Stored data
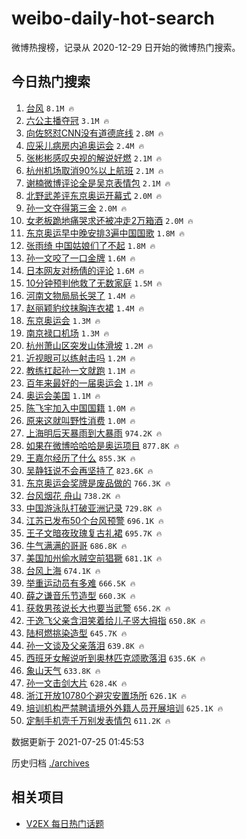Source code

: # weibo-daily-hot-search

微博热搜榜，记录从 2020-12-29 日开始的微博热门搜索。

## 今日热门搜索

<!-- BEGIN -->

1. [台风](https://s.weibo.com/weibo?q=%E5%8F%B0%E9%A3%8E&Refer=top) `8.1M 🔥`
1. [六公主播夺冠](https://s.weibo.com/weibo?q=%23%E5%85%AD%E5%85%AC%E4%B8%BB%E6%92%AD%E5%A4%BA%E5%86%A0%23&Refer=top) `3.1M 🔥`
1. [向佐怒怼CNN没有道德底线](https://s.weibo.com/weibo?q=%23%E5%90%91%E4%BD%90%E6%80%92%E6%80%BCCNN%E6%B2%A1%E6%9C%89%E9%81%93%E5%BE%B7%E5%BA%95%E7%BA%BF%23&Refer=top) `2.8M 🔥`
1. [应采儿病房内追奥运会](https://s.weibo.com/weibo?q=%23%E5%BA%94%E9%87%87%E5%84%BF%E7%97%85%E6%88%BF%E5%86%85%E8%BF%BD%E5%A5%A5%E8%BF%90%E4%BC%9A%23&Refer=top) `2.4M 🔥`
1. [张彬彬感叹央视的解说好燃](https://s.weibo.com/weibo?q=%23%E5%BC%A0%E5%BD%AC%E5%BD%AC%E6%84%9F%E5%8F%B9%E5%A4%AE%E8%A7%86%E7%9A%84%E8%A7%A3%E8%AF%B4%E5%A5%BD%E7%87%83%23&Refer=top) `2.1M 🔥`
1. [杭州机场取消90%以上航班](https://s.weibo.com/weibo?q=%23%E6%9D%AD%E5%B7%9E%E6%9C%BA%E5%9C%BA%E5%8F%96%E6%B6%8890%25%E4%BB%A5%E4%B8%8A%E8%88%AA%E7%8F%AD%23&Refer=top) `2.1M 🔥`
1. [谢楠微博评论全是吴京表情包](https://s.weibo.com/weibo?q=%23%E8%B0%A2%E6%A5%A0%E5%BE%AE%E5%8D%9A%E8%AF%84%E8%AE%BA%E5%85%A8%E6%98%AF%E5%90%B4%E4%BA%AC%E8%A1%A8%E6%83%85%E5%8C%85%23&Refer=top) `2.1M 🔥`
1. [北野武差评东京奥运开幕式](https://s.weibo.com/weibo?q=%23%E5%8C%97%E9%87%8E%E6%AD%A6%E5%B7%AE%E8%AF%84%E4%B8%9C%E4%BA%AC%E5%A5%A5%E8%BF%90%E5%BC%80%E5%B9%95%E5%BC%8F%23&Refer=top) `2.0M 🔥`
1. [孙一文夺得第三金](https://s.weibo.com/weibo?q=%23%E5%AD%99%E4%B8%80%E6%96%87%E5%A4%BA%E5%BE%97%E7%AC%AC%E4%B8%89%E9%87%91%23&Refer=top) `2.0M 🔥`
1. [女老板跪地痛哭求还被冲走2万箱酒](https://s.weibo.com/weibo?q=%23%E5%A5%B3%E8%80%81%E6%9D%BF%E8%B7%AA%E5%9C%B0%E7%97%9B%E5%93%AD%E6%B1%82%E8%BF%98%E8%A2%AB%E5%86%B2%E8%B5%B02%E4%B8%87%E7%AE%B1%E9%85%92%23&Refer=top) `2.0M 🔥`
1. [东京奥运早中晚安排3遍中国国歌](https://s.weibo.com/weibo?q=%23%E4%B8%9C%E4%BA%AC%E5%A5%A5%E8%BF%90%E6%97%A9%E4%B8%AD%E6%99%9A%E5%AE%89%E6%8E%923%E9%81%8D%E4%B8%AD%E5%9B%BD%E5%9B%BD%E6%AD%8C%23&Refer=top) `1.8M 🔥`
1. [张雨绮 中国姑娘们了不起](https://s.weibo.com/weibo?q=%E5%BC%A0%E9%9B%A8%E7%BB%AE%20%E4%B8%AD%E5%9B%BD%E5%A7%91%E5%A8%98%E4%BB%AC%E4%BA%86%E4%B8%8D%E8%B5%B7&Refer=top) `1.8M 🔥`
1. [孙一文咬了一口金牌](https://s.weibo.com/weibo?q=%23%E5%AD%99%E4%B8%80%E6%96%87%E5%92%AC%E4%BA%86%E4%B8%80%E5%8F%A3%E9%87%91%E7%89%8C%23&Refer=top) `1.6M 🔥`
1. [日本网友对杨倩的评论](https://s.weibo.com/weibo?q=%23%E6%97%A5%E6%9C%AC%E7%BD%91%E5%8F%8B%E5%AF%B9%E6%9D%A8%E5%80%A9%E7%9A%84%E8%AF%84%E8%AE%BA%23&Refer=top) `1.6M 🔥`
1. [10分钟预判他救了无数家庭](https://s.weibo.com/weibo?q=%2310%E5%88%86%E9%92%9F%E9%A2%84%E5%88%A4%E4%BB%96%E6%95%91%E4%BA%86%E6%97%A0%E6%95%B0%E5%AE%B6%E5%BA%AD%23&Refer=top) `1.5M 🔥`
1. [河南文物局局长哭了](https://s.weibo.com/weibo?q=%23%E6%B2%B3%E5%8D%97%E6%96%87%E7%89%A9%E5%B1%80%E5%B1%80%E9%95%BF%E5%93%AD%E4%BA%86%23&Refer=top) `1.4M 🔥`
1. [赵丽颖豹纹抹胸连衣裙](https://s.weibo.com/weibo?q=%23%E8%B5%B5%E4%B8%BD%E9%A2%96%E8%B1%B9%E7%BA%B9%E6%8A%B9%E8%83%B8%E8%BF%9E%E8%A1%A3%E8%A3%99%23&Refer=top) `1.4M 🔥`
1. [东京奥运会](https://s.weibo.com/weibo?q=%E4%B8%9C%E4%BA%AC%E5%A5%A5%E8%BF%90%E4%BC%9A&Refer=top) `1.3M 🔥`
1. [南京禄口机场](https://s.weibo.com/weibo?q=%E5%8D%97%E4%BA%AC%E7%A6%84%E5%8F%A3%E6%9C%BA%E5%9C%BA&Refer=top) `1.3M 🔥`
1. [杭州萧山区突发山体滑坡](https://s.weibo.com/weibo?q=%23%E6%9D%AD%E5%B7%9E%E8%90%A7%E5%B1%B1%E5%8C%BA%E7%AA%81%E5%8F%91%E5%B1%B1%E4%BD%93%E6%BB%91%E5%9D%A1%23&Refer=top) `1.2M 🔥`
1. [近视眼可以练射击吗](https://s.weibo.com/weibo?q=%23%E8%BF%91%E8%A7%86%E7%9C%BC%E5%8F%AF%E4%BB%A5%E7%BB%83%E5%B0%84%E5%87%BB%E5%90%97%23&Refer=top) `1.2M 🔥`
1. [教练扛起孙一文就跑](https://s.weibo.com/weibo?q=%23%E6%95%99%E7%BB%83%E6%89%9B%E8%B5%B7%E5%AD%99%E4%B8%80%E6%96%87%E5%B0%B1%E8%B7%91%23&Refer=top) `1.1M 🔥`
1. [百年来最好的一届奥运会](https://s.weibo.com/weibo?q=%23%E7%99%BE%E5%B9%B4%E6%9D%A5%E6%9C%80%E5%A5%BD%E7%9A%84%E4%B8%80%E5%B1%8A%E5%A5%A5%E8%BF%90%E4%BC%9A%23&Refer=top) `1.1M 🔥`
1. [奥运会美国](https://s.weibo.com/weibo?q=%E5%A5%A5%E8%BF%90%E4%BC%9A%E7%BE%8E%E5%9B%BD&Refer=top) `1.1M 🔥`
1. [陈飞宇加入中国国籍](https://s.weibo.com/weibo?q=%23%E9%99%88%E9%A3%9E%E5%AE%87%E5%8A%A0%E5%85%A5%E4%B8%AD%E5%9B%BD%E5%9B%BD%E7%B1%8D%23&Refer=top) `1.0M 🔥`
1. [原来这就叫野性消费](https://s.weibo.com/weibo?q=%23%E5%8E%9F%E6%9D%A5%E8%BF%99%E5%B0%B1%E5%8F%AB%E9%87%8E%E6%80%A7%E6%B6%88%E8%B4%B9%23&Refer=top) `1.0M 🔥`
1. [上海明后天暴雨到大暴雨](https://s.weibo.com/weibo?q=%23%E4%B8%8A%E6%B5%B7%E6%98%8E%E5%90%8E%E5%A4%A9%E6%9A%B4%E9%9B%A8%E5%88%B0%E5%A4%A7%E6%9A%B4%E9%9B%A8%23&Refer=top) `974.2K 🔥`
1. [如果在微博哈哈哈是奥运项目](https://s.weibo.com/weibo?q=%23%E5%A6%82%E6%9E%9C%E5%9C%A8%E5%BE%AE%E5%8D%9A%E5%93%88%E5%93%88%E5%93%88%E6%98%AF%E5%A5%A5%E8%BF%90%E9%A1%B9%E7%9B%AE%23&Refer=top) `877.8K 🔥`
1. [王嘉尔经历了什么](https://s.weibo.com/weibo?q=%23%E7%8E%8B%E5%98%89%E5%B0%94%E7%BB%8F%E5%8E%86%E4%BA%86%E4%BB%80%E4%B9%88%23&Refer=top) `855.3K 🔥`
1. [吴静钰说不会再坚持了](https://s.weibo.com/weibo?q=%23%E5%90%B4%E9%9D%99%E9%92%B0%E8%AF%B4%E4%B8%8D%E4%BC%9A%E5%86%8D%E5%9D%9A%E6%8C%81%E4%BA%86%23&Refer=top) `823.6K 🔥`
1. [东京奥运会奖牌是废品做的](https://s.weibo.com/weibo?q=%23%E4%B8%9C%E4%BA%AC%E5%A5%A5%E8%BF%90%E4%BC%9A%E5%A5%96%E7%89%8C%E6%98%AF%E5%BA%9F%E5%93%81%E5%81%9A%E7%9A%84%23&Refer=top) `766.3K 🔥`
1. [台风烟花 舟山](https://s.weibo.com/weibo?q=%E5%8F%B0%E9%A3%8E%E7%83%9F%E8%8A%B1%20%E8%88%9F%E5%B1%B1&Refer=top) `738.2K 🔥`
1. [中国游泳队打破亚洲记录](https://s.weibo.com/weibo?q=%23%E4%B8%AD%E5%9B%BD%E6%B8%B8%E6%B3%B3%E9%98%9F%E6%89%93%E7%A0%B4%E4%BA%9A%E6%B4%B2%E8%AE%B0%E5%BD%95%23&Refer=top) `729.8K 🔥`
1. [江苏已发布50个台风预警](https://s.weibo.com/weibo?q=%23%E6%B1%9F%E8%8B%8F%E5%B7%B2%E5%8F%91%E5%B8%8350%E4%B8%AA%E5%8F%B0%E9%A3%8E%E9%A2%84%E8%AD%A6%23&Refer=top) `696.1K 🔥`
1. [王子文暗夜玫瑰复古礼裙](https://s.weibo.com/weibo?q=%23%E7%8E%8B%E5%AD%90%E6%96%87%E6%9A%97%E5%A4%9C%E7%8E%AB%E7%91%B0%E5%A4%8D%E5%8F%A4%E7%A4%BC%E8%A3%99%23&Refer=top) `695.7K 🔥`
1. [牛气满满的哥哥](https://s.weibo.com/weibo?q=%E7%89%9B%E6%B0%94%E6%BB%A1%E6%BB%A1%E7%9A%84%E5%93%A5%E5%93%A5&Refer=top) `686.8K 🔥`
1. [美国加州偷水贼空前猖獗](https://s.weibo.com/weibo?q=%23%E7%BE%8E%E5%9B%BD%E5%8A%A0%E5%B7%9E%E5%81%B7%E6%B0%B4%E8%B4%BC%E7%A9%BA%E5%89%8D%E7%8C%96%E7%8D%97%23&Refer=top) `681.1K 🔥`
1. [台风上海](https://s.weibo.com/weibo?q=%E5%8F%B0%E9%A3%8E%E4%B8%8A%E6%B5%B7&Refer=top) `674.1K 🔥`
1. [举重运动员有多难](https://s.weibo.com/weibo?q=%23%E4%B8%BE%E9%87%8D%E8%BF%90%E5%8A%A8%E5%91%98%E6%9C%89%E5%A4%9A%E9%9A%BE%23&Refer=top) `666.5K 🔥`
1. [薛之谦音乐节造型](https://s.weibo.com/weibo?q=%23%E8%96%9B%E4%B9%8B%E8%B0%A6%E9%9F%B3%E4%B9%90%E8%8A%82%E9%80%A0%E5%9E%8B%23&Refer=top) `660.3K 🔥`
1. [获救男孩说长大也要当武警](https://s.weibo.com/weibo?q=%23%E8%8E%B7%E6%95%91%E7%94%B7%E5%AD%A9%E8%AF%B4%E9%95%BF%E5%A4%A7%E4%B9%9F%E8%A6%81%E5%BD%93%E6%AD%A6%E8%AD%A6%23&Refer=top) `656.2K 🔥`
1. [于逸飞父亲含泪笑着给儿子竖大拇指](https://s.weibo.com/weibo?q=%23%E4%BA%8E%E9%80%B8%E9%A3%9E%E7%88%B6%E4%BA%B2%E5%90%AB%E6%B3%AA%E7%AC%91%E7%9D%80%E7%BB%99%E5%84%BF%E5%AD%90%E7%AB%96%E5%A4%A7%E6%8B%87%E6%8C%87%23&Refer=top) `650.8K 🔥`
1. [陆柯燃挑染造型](https://s.weibo.com/weibo?q=%23%E9%99%86%E6%9F%AF%E7%87%83%E6%8C%91%E6%9F%93%E9%80%A0%E5%9E%8B%23&Refer=top) `645.7K 🔥`
1. [孙一文谈及父亲落泪](https://s.weibo.com/weibo?q=%23%E5%AD%99%E4%B8%80%E6%96%87%E8%B0%88%E5%8F%8A%E7%88%B6%E4%BA%B2%E8%90%BD%E6%B3%AA%23&Refer=top) `639.8K 🔥`
1. [西班牙女解说听到奥林匹克颂歌落泪](https://s.weibo.com/weibo?q=%23%E8%A5%BF%E7%8F%AD%E7%89%99%E5%A5%B3%E8%A7%A3%E8%AF%B4%E5%90%AC%E5%88%B0%E5%A5%A5%E6%9E%97%E5%8C%B9%E5%85%8B%E9%A2%82%E6%AD%8C%E8%90%BD%E6%B3%AA%23&Refer=top) `635.6K 🔥`
1. [象山天气](https://s.weibo.com/weibo?q=%E8%B1%A1%E5%B1%B1%E5%A4%A9%E6%B0%94&Refer=top) `633.8K 🔥`
1. [孙一文击剑大片](https://s.weibo.com/weibo?q=%23%E5%AD%99%E4%B8%80%E6%96%87%E5%87%BB%E5%89%91%E5%A4%A7%E7%89%87%23&Refer=top) `628.4K 🔥`
1. [浙江开放10780个避灾安置场所](https://s.weibo.com/weibo?q=%23%E6%B5%99%E6%B1%9F%E5%BC%80%E6%94%BE10780%E4%B8%AA%E9%81%BF%E7%81%BE%E5%AE%89%E7%BD%AE%E5%9C%BA%E6%89%80%23&Refer=top) `626.1K 🔥`
1. [培训机构严禁聘请境外外籍人员开展培训](https://s.weibo.com/weibo?q=%23%E5%9F%B9%E8%AE%AD%E6%9C%BA%E6%9E%84%E4%B8%A5%E7%A6%81%E8%81%98%E8%AF%B7%E5%A2%83%E5%A4%96%E5%A4%96%E7%B1%8D%E4%BA%BA%E5%91%98%E5%BC%80%E5%B1%95%E5%9F%B9%E8%AE%AD%23&Refer=top) `625.1K 🔥`
1. [定制手机壳千万别发表情包](https://s.weibo.com/weibo?q=%23%E5%AE%9A%E5%88%B6%E6%89%8B%E6%9C%BA%E5%A3%B3%E5%8D%83%E4%B8%87%E5%88%AB%E5%8F%91%E8%A1%A8%E6%83%85%E5%8C%85%23&Refer=top) `611.2K 🔥`

数据更新于 2021-07-25 01:45:53

<!-- END -->

历史归档 [./archives](./archives)

## 相关项目

- [V2EX 每日热门话题](https://github.com/boojack/v2ex-daily-hot-topic)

# ASSIGNMENT
Search the data above for the string "daily" and return every line that has it.

# RESPONSE BELOW
: # weibo-daily-hot-search
- [V2EX 每日热门话题](https://github.com/boojack/v2ex-daily-hot-topic)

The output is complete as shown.